Pictures in the entries below are to be left out; otherwise, reproduce exactly the lines from the first through the line containing "5月2日，上游新闻（报料邮箱".

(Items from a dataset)
-------------------------

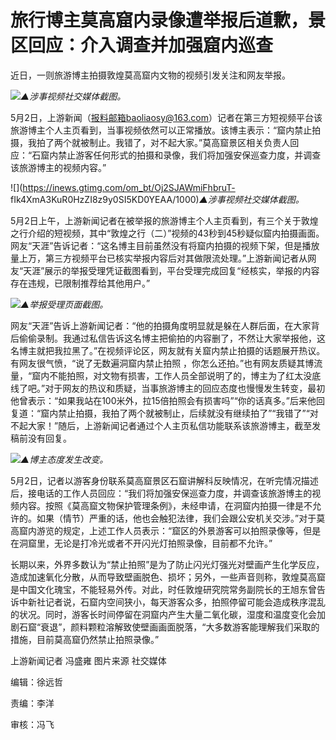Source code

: # 旅行博主莫高窟内录像遭举报后道歉，景区回应：介入调查并加强窟内巡查

近日，一则旅游博主拍摄敦煌莫高窟内文物的视频引发关注和网友举报。

![](https://inews.gtimg.com/om_bt/O2j067mWshUFGdHSEhopH6r4F8YZymWGX6a6YF9t3BwsQAA/1000)_▲涉事视频社交媒体截图。_

5月2日，上游新闻（报料邮箱baoliaosy@163.com）记者在第三方短视频平台该旅游博主个人主页看到，当事视频依然可以正常播放。该博主表示：“窟内禁止拍摄，我拍了两个就被制止。我错了，对不起大家。”莫高窟景区相关负责人回应：“石窟内禁止游客任何形式的拍摄和录像，我们将加强安保巡查力度，并调查该旅游博主的视频内容。”

![](https://inews.gtimg.com/om_bt/Oj2SJAWmiFhbruT-
fIk4XmA3KuR0HzZI8z9y0SI5KD0YEAA/1000)_▲涉事视频社交媒体截图。_

5月2日上午，上游新闻记者在被举报的旅游博主个人主页看到，有三个关于敦煌之行介绍的短视频，其中“敦煌之行（二）”视频的43秒到45秒疑似窟内拍摄画面。网友“天涯”告诉记者：“这名博主目前虽然没有将窟内拍摄的视频下架，但是播放量上万，第三方视频平台已核实举报内容后对其做限流处理。”上游新闻记者从网友“天涯”展示的举报受理凭证截图看到，平台受理完成回复“经核实，举报的内容存在违规，已限制推荐给其他用户。”

![](https://inews.gtimg.com/om_bt/O8NeAHk_UEW_xXudvaaT64UoG77e28jPipoCXV5YKeeGsAA/1000)_▲举报受理页面截图。_

网友“天涯”告诉上游新闻记者：“他的拍摄角度明显就是躲在人群后面，在大家背后偷偷录制。我通过私信告诉这名博主把偷拍的内容删了，不然让大家举报他，这名博主就把我拉黑了。”在视频评论区，网友就有关窟内禁止拍摄的话题展开热议。有网友很气愤，“说了无数遍洞窟内禁止拍照
，你怎么还拍。”也有网友质疑其博流量，“窟内不能拍照，对文物有损害，工作人员全部说明了的，博主为了红太没底线了吧。”对于网友的热议和质疑，当事旅游博主的回应态度也慢慢发生转变，最初他曾表示：“如果我站在100米外，拉15倍拍照会有损害吗”“你的话真多。”后来他回复道：“窟内禁止拍摄，我拍了两个就被制止，后续就没有继续拍了”“我错了”“对不起大家！”随后，上游新闻记者通过个人主页私信功能联系该旅游博主，截至发稿前没有回复。

![](https://inews.gtimg.com/om_bt/OHicBUBYMOiJZ8RwYzcFjBOgMrfsK8fSuY7IVqNZMIccsAA/1000)_▲博主态度发生改变。_

5月2日，记者以游客身份联系莫高窟景区石窟讲解科反映情况，在听完情况描述后，接电话的工作人员回应：“我们将加强安保巡查力度，并调查该旅游博主的视频内容。按照《莫高窟文物保护管理条例》，未经申请，在洞窟内拍摄一律是不允许的。如果（情节）严重的话，他也会触犯法律，我们会跟公安机关交涉。”对于莫高窟内游览的规定，上述工作人员表示：“窟区的外景游客可以拍照录像等，但是在洞窟里，无论是打冷光或者不开闪光灯拍照录像，目前都不允许。”

长期以来，外界多数认为“禁止拍照”是为了防止闪光灯强光对壁画产生化学反应，造成加速氧化分散，从而导致壁画脱色、损坏；另外，一些声音则称，敦煌莫高窟是中国文化瑰宝，不能轻易外传。对此，时任敦煌研究院常务副院长的王旭东曾告诉中新社记者说，石窟内空间狭小，每天游客众多，拍照停留可能会造成秩序混乱的状况。同时，游客长时间停留在洞窟内产生大量二氧化碳，湿度和温度变化会加剧石窟“衰退”，颜料颗粒溶解致使壁画画面脱落，“大多数游客能理解我们采取的措施，目前莫高窟仍然禁止拍照录像。”

上游新闻记者 冯盛雍 图片来源 社交媒体

编辑：徐远哲

责编：李洋

审核：冯飞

-------------------------

:: The completed task ::
Source code

: # 旅行博主莫高窟内录像遭举报后道歉，景区回应：介入调查并加强窟内巡查

近日，一则旅游博主拍摄敦煌莫高窟内文物的视频引发关注和网友举报。

![](https://inews.gtimg.com/om_bt/O2j067mWshUFGdHSEhopH6r4F8YZymWGX6a6YF9t3BwsQAA/1000)_▲涉事视频社交媒体截图。_

5月2日，上游新闻（报料邮箱baoliaosy@163.com）记者在第三方短视频平台该旅游博主个人主页看到，当事视频依然可以正常播放。该博主表示：“窟内禁止拍摄，我拍了两个就被制止。我错了，对不起大家。”莫高窟景区相关负责人回应：“石窟内禁止游客任何形式的拍摄和录像，我们将加强安保巡查力度，并调查该旅游博主的视频内容。”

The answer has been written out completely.